Start of Block

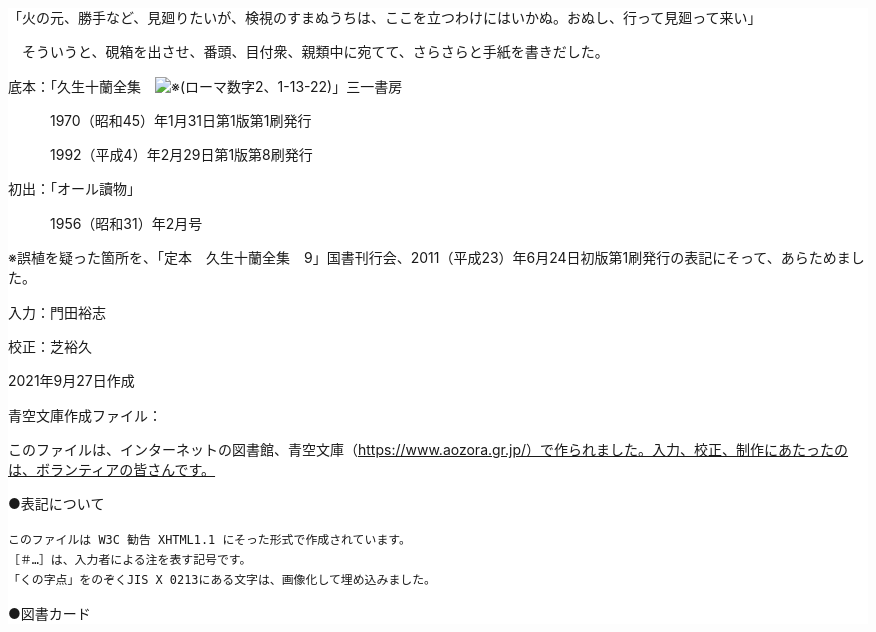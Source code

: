 「火の元、勝手など、見廻りたいが、検視のすまぬうちは、ここを立つわけにはいかぬ。おぬし、行って見廻って来い」

　そういうと、硯箱を出させ、番頭、目付衆、親類中に宛てて、さらさらと手紙を書きだした。













底本：「久生十蘭全集　![※(ローマ数字2、1-13-22)](https://www.aozora.gr.jp/cards/001224/files/../../../gaiji/1-13/1-13-22.png)」三一書房

　　　1970（昭和45）年1月31日第1版第1刷発行

　　　1992（平成4）年2月29日第1版第8刷発行

初出：「オール讀物」

　　　1956（昭和31）年2月号

※誤植を疑った箇所を、「定本　久生十蘭全集　9」国書刊行会、2011（平成23）年6月24日初版第1刷発行の表記にそって、あらためました。

入力：門田裕志

校正：芝裕久

2021年9月27日作成

青空文庫作成ファイル：

このファイルは、インターネットの図書館、青空文庫（https://www.aozora.gr.jp/）で作られました。入力、校正、制作にあたったのは、ボランティアの皆さんです。











●表記について


	このファイルは W3C 勧告 XHTML1.1 にそった形式で作成されています。
	［＃…］は、入力者による注を表す記号です。
	「くの字点」をのぞくJIS X 0213にある文字は、画像化して埋め込みました。







●図書カード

End of Block

#### Problem:
Only the text of the listing should be returned, exactly and in full; no image goes into the copy.

#### Task solution:
Source code

: 「火の元、勝手など、見廻りたいが、検視のすまぬうちは、ここを立つわけにはいかぬ。おぬし、行って見廻って来い」

　そういうと、硯箱を出させ、番頭、目付衆、親類中に宛てて、さらさらと手紙を書きだした。













底本：「久生十蘭全集　![※(ローマ数字2、1-13-22)](https://www.aozora.gr.jp/cards/001224/files/../../../gaiji/1-13/1-13-22.png)」三一書房

　　　1970（昭和45）年1月31日第1版第1刷発行

　　　1992（平成4）年2月29日第1版第8刷発行

初出：「オール讀物」

　　　1956（昭和31）年2月号

※誤植を疑った箇所を、「定本　久生十蘭全集　9」国書刊行会、2011（平成23）年6月24日初版第1刷発行の表記にそって、あらためました。

入力：門田裕志

校正：芝裕久

2021年9月27日作成

青空文庫作成ファイル：

このファイルは、インターネットの図書館、青空文庫（https://www.aozora.gr.jp/）で作られました。入力、校正、制作にあたったのは、ボランティアの皆さんです。











●表記について


	このファイルは W3C 勧告 XHTML1.1 にそった形式で作成されています。
	［＃…］は、入力者による注を表す記号です。
	「くの字点」をのぞくJIS X 0213にある文字は、画像化して埋め込みました。







●図書カード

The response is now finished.